Золотой век новой русской поэзии подходит к концу; мы теперь вступаем в «барокко» века серебряного. Середина золотого-девятисотые годы; ряд мощных и острых дарований, яркие личности, глубокие верования: изощренная, но не самодовлеющая техника. И теперь еще «старшие богатыри» с нами-ушел один Блок; этот «один» был целой эпохой. Правда, иные из старших уже впали в литературное детство, иные заживо «поэтически» умерли; но в оставшихся-подлинные вершины русской поэзии и в наши дни.
«В десятых» годах стала понемногу появляться талантливая молодежь, овладевшая изощренной техникой и еще более заострившая ее. Много интересных талантов-и ни одного проблеска гениальности; великолепные формальные достижения- и часто ничего за душой. Начался серебряный век поэзии. Футуризм был здоровым протестом против этого серебра, к тому же часто и «аплике». Но больших талантов- за исключением двух-футуризм в поэзии не дал, начала нового золотого века не положил. Теперь, говорю я, мы в истоках века серебряного, в конце золотого.
И это-не в суд и не во осуждение; просто таков факт. К тому же-молодежь появляется преталантливая, жаловаться на оскудение нельзя. А что за душой часто ничего нет-так и то сказать: зачем «душа», если есть острые ассонансы?
Но сейчас я собираюсь как раз говорить о «душе», а не об ассонансах, о золотом веке, а не о серебряном. Только что прочел я и прослушал три новых больших поэмы «старших богатырей»-и весь под впечатлением радостного чувства приобщения к ключам подлинного, неумирающего искусства. Подлинного и большого, всеоружие техники соединяющего с глубокими внутренними достижениями.
Первая радость-поистине нечаянная: поэма Влад. Гиппиуса «Лик человеческий». Вот уж подлинно: сидел человек сиднем (так казалось) тридцать лет и три года (как в былине сказывается не только про Илью, но и про Добрыню Никитича) — и вдруг написал громадную эпическую поэму «песен в двадцать пять», современнейшую, напряженную, захватывающую.

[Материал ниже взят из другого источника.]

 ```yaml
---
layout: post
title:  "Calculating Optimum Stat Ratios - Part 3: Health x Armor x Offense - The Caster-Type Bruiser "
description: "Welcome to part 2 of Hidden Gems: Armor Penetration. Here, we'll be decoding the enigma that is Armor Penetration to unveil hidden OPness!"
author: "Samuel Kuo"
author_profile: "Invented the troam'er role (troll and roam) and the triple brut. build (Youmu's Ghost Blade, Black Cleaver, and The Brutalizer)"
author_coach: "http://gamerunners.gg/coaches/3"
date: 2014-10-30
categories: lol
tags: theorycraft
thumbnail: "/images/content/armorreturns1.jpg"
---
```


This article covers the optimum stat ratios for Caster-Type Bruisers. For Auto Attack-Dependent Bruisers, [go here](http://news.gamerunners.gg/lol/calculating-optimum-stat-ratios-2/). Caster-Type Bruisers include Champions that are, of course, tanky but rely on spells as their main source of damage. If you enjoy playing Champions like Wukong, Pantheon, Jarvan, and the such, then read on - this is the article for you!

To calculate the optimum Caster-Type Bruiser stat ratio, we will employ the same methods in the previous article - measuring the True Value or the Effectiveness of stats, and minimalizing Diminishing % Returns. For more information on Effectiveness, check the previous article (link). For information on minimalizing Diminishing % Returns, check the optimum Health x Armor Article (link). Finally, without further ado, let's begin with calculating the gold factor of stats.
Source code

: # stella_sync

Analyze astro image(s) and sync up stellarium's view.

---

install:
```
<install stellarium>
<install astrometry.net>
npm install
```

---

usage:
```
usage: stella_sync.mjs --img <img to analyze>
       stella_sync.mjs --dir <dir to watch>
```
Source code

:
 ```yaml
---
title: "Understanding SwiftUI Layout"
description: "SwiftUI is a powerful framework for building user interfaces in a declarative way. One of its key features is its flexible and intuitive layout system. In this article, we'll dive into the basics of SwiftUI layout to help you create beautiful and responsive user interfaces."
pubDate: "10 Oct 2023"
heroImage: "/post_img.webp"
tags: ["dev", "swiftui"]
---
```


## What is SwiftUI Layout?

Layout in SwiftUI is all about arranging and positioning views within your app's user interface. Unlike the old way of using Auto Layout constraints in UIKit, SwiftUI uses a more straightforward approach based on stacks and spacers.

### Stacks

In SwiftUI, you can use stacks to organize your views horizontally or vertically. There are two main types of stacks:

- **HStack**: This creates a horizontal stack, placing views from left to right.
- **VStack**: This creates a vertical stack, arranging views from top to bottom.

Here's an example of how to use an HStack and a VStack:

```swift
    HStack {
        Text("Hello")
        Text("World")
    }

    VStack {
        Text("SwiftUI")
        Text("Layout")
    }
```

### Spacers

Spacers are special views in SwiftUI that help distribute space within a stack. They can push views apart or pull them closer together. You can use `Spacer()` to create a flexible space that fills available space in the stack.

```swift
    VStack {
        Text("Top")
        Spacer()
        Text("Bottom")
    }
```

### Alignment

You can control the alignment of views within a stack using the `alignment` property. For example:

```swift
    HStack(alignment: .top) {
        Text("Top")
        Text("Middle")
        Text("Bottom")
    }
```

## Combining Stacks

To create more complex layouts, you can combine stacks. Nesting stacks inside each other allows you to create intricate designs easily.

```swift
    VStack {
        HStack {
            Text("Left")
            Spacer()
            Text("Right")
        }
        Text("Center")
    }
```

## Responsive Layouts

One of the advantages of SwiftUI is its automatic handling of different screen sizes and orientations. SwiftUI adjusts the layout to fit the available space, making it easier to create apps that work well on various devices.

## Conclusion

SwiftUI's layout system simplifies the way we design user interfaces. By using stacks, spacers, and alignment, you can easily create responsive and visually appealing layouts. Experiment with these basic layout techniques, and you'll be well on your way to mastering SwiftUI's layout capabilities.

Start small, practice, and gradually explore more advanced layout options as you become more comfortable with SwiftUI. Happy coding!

Что знает о поэте Влад. Гиппиусе «широкая читающая публика»? Писал он много, печатал мало-и то под разными псевдонимами (Вл. Бестужев и др.); вместе с Александром Добролюбовым-родоначальник декадентства, вскоре осознавший себя твердо на враждебных декадентству путях символизма. С 1893 года написано им восемь книг стихов-и сведениями этими не мешает поделиться не только с «широкой публикой», но и со специалистами.
Восемь этих книг составляют трилогию. Первая часть-«Скиталец по земле», в двух томах. Том первый-«Отречение», стихи 1893–1896 гг., напечатаны (не полностью) тогда же под заглавием «Песни». Том второй, тоже напечатанный, «Возвращение», стихи 1896–1906 гг. Вторая часть трилогии-«На семи путях»; из четырех томов этой части напечатан только первый-«Ночь в звездах», стихи 1907–1912 гг.; не появлялись в печати три остальных тома-«Затмение звезд» (1912–1913 гг.), «Звезды днем» (1913–1914 гг.), «Радуга в ночи» (1912–1918 гг.). Третья часть трилогии-«Инок», в двух томах: напечатано «Томление духа» (1912–1916 гг.) и осталось в рукописи «Всенощное бдение» (1917–1920 гг.).
Нарочно привожу этот сухой формуляр, чтобы видно было, что не сиднем сидел поэт свои тридцать лет (с 1893 года!); но именно от него, поэта остро лирического, никто не ждал осуществления эпической поэмы-и какого размаха! Правда, все поэты молча таят в себе пушкинское:
Но каюсь: с недоверием подходили мы, слушавшие, к этой неожиданной громадной эпической поэме, с ее певуче-старомодным пятистопным ямбом и шестистрочными строфами… И после первой же песни почувствовали силу и размах, глубину и свободу. О всеоружии техники не говорю: свободные рифмы (намеренно перебиваемые простейшими, глагольными), остро ломающийся размер (иногда хореический среди ямба), прихотливо играющая цезура-обо всем этом подробно расскажут когда-нибудь специалисты формального метода. Но внешняя сила соответствует здесь силе внутренней, о которой «формалистам» судить не дано.